In the meantime, in 1975, she and Mike had remarried. Each other. Mike died in 1997.
She was a 50-year member of the First United Methodist Church and sang in the choir. She was a past president of the Mother’s Club and kept the church’s books.
For years, during the Jerry’s Kids national telethons, it was Joanna’s number in Marshall County that you called to donate to the drive for muscular dystrophy research. She was a strong advocate for all kinds of handicapped accessibility and special needs programs.
She had been a member and soloist for the Order of the Eastern Star. A member of Delta Theta Tau sorority she served as past president of the alumni chapter, Zeta Zeta Beta. A member of the Retired Teachers’ Association, she grew magnificent roses, enjoyed swimming in her backyard pool and hosting neighborhood children who came to play. She was a wonderful cook and expert seamstress. She liked to read and always had a book nearby.
Joanna loved playing bridge with her friends, duplicate as well as party bridge. She had fun especially with a small group of ladies who regularly went out for dinner and cards. They facetiously called themselves, “The Drunk Bunch.”
Joanna adored her grandchildren and spent many hours sewing for her granddaughters and playing games and helping with homework with her grandsons. She almost always had a little lap dog. The last one was her dachshund Pepper. She is survived by her daughter and son-in-law, Jana and Ed DePrey, Fort Wayne, Ind.; and her son and daughter-in-law, Gary and Julie Hillman, Plymouth.
Five grandchildren and a step-grandson also survives her death. They are Erin Calhoun, Rachel Hillman and Brandon Hillman, all of Plymouth and Allison and Michael DePrey, both of Fort Wayne. Her step-grandson, Dustin Eads, is also from Plymouth.
Joanna was preceded in death by her parents, her husband, Mike and their son, Michael “Mikey” Hillman.
A celebration of the life of Joanna Hillman will be held on Sunday, November 6, 2005, from 3 to 7 p.m., in the Johnson-Danielson Funeral Home, 1100 N. Michigan St., Plymouth and continue after 7 a.m. Monday until time of services.

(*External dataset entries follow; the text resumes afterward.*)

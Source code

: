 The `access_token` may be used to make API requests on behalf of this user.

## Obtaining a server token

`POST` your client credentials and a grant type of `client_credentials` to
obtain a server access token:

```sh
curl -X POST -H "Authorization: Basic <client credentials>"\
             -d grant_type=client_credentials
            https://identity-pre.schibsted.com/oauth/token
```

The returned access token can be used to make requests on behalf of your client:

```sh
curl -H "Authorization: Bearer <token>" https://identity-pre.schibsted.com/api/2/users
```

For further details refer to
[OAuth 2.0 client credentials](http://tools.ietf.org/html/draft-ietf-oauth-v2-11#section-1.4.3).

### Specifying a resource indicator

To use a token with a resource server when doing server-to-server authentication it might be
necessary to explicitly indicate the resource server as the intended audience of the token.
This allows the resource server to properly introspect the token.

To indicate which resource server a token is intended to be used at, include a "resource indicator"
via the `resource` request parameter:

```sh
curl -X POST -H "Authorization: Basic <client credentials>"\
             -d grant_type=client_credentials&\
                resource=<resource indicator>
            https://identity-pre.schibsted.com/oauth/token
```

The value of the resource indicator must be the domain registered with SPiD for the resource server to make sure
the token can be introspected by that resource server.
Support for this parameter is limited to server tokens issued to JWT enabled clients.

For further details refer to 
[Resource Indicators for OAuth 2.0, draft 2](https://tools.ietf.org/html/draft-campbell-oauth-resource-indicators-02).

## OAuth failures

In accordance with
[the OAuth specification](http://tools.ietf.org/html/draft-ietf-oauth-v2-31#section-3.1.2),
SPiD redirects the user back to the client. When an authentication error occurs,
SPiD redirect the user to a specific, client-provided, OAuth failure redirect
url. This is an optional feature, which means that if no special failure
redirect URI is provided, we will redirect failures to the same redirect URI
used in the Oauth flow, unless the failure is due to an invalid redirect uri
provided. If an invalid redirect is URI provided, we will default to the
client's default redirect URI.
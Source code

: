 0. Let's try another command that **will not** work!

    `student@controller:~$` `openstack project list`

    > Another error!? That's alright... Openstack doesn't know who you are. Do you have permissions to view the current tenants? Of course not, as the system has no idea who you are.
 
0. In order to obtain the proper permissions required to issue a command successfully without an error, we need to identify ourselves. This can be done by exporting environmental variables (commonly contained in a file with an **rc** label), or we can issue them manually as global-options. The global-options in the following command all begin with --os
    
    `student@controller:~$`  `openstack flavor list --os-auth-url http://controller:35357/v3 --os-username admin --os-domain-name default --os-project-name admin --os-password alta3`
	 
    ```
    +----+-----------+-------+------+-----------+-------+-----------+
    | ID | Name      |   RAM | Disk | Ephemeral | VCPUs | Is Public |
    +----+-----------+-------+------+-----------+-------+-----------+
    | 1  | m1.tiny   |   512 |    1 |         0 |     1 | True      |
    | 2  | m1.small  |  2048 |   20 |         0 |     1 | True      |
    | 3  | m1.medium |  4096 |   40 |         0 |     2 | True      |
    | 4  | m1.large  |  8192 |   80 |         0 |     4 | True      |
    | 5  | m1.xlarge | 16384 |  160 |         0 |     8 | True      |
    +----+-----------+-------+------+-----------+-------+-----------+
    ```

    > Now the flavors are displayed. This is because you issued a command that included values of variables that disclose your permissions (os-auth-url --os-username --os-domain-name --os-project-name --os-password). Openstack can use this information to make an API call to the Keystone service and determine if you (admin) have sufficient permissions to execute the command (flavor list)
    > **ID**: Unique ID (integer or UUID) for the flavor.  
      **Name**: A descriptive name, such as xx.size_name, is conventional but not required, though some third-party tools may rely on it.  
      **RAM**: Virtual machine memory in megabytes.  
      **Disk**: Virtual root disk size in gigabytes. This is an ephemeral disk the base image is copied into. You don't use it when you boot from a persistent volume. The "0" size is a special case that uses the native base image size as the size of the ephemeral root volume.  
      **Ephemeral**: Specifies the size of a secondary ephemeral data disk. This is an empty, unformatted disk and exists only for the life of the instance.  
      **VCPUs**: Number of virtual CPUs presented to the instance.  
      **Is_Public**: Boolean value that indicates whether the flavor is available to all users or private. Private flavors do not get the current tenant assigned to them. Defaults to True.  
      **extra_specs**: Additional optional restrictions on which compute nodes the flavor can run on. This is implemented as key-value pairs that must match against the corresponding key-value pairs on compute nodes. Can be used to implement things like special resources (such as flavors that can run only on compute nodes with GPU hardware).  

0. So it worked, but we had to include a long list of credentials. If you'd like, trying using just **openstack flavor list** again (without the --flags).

Funeral services for Joanna will be held at 1:30 p.m. on Monday, November 7, 2005, in the funeral home. The Rev. Dr. Dean Fager, pastor of the First United Methodist Church, Plymouth, will officiate. A tape of Joanna’s daughter, of whom she was so proud, singing her favorite selections, will be played during the ceremony. Burial will be beside her husband and son in New Oakhill Cemetery.
Memorial gifts in Joanna’s memory may be made to the First United Methodist Church or to the Muscular Dystrophy Association.